Saved entries
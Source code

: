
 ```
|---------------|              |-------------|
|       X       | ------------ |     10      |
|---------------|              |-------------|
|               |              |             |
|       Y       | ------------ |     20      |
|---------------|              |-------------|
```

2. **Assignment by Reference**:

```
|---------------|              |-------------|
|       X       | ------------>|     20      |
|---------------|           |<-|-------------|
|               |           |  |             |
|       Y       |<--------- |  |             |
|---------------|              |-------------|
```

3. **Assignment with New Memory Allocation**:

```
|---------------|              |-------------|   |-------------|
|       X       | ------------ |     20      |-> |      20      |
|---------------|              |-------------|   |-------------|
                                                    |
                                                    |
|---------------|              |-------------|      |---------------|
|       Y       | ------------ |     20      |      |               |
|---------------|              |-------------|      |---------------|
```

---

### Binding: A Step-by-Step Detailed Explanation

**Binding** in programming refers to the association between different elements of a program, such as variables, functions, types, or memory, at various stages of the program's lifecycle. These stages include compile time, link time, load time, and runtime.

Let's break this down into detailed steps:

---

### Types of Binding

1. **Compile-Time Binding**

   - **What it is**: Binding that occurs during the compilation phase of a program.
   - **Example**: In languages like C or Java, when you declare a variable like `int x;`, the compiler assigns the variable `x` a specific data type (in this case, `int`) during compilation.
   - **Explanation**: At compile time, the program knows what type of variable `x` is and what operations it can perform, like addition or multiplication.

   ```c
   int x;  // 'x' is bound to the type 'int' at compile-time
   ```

THE PROBLEM » Write out each record again, keeping every word as it is.

REPLY »
Source code

:
 ```
|---------------|              |-------------|
|       X       | ------------ |     10      |
|---------------|              |-------------|
|               |              |             |
|       Y       | ------------ |     20      |
|---------------|              |-------------|
```

2. **Assignment by Reference**:

```
|---------------|              |-------------|
|       X       | ------------>|     20      |
|---------------|           |<-|-------------|
|               |           |  |             |
|       Y       |<--------- |  |             |
|---------------|              |-------------|
```

3. **Assignment with New Memory Allocation**:

```
|---------------|              |-------------|   |-------------|
|       X       | ------------ |     20      |-> |      20      |
|---------------|              |-------------|   |-------------|
                                                    |
                                                    |
|---------------|              |-------------|      |---------------|
|       Y       | ------------ |     20      |      |               |
|---------------|              |-------------|      |---------------|
```

---

### Binding: A Step-by-Step Detailed Explanation

**Binding** in programming refers to the association between different elements of a program, such as variables, functions, types, or memory, at various stages of the program's lifecycle. These stages include compile time, link time, load time, and runtime.

Let's break this down into detailed steps:

---

### Types of Binding

1. **Compile-Time Binding**

   - **What it is**: Binding that occurs during the compilation phase of a program.
   - **Example**: In languages like C or Java, when you declare a variable like `int x;`, the compiler assigns the variable `x` a specific data type (in this case, `int`) during compilation.
   - **Explanation**: At compile time, the program knows what type of variable `x` is and what operations it can perform, like addition or multiplication.

   ```c
   int x;  // 'x' is bound to the type 'int' at compile-time
   ```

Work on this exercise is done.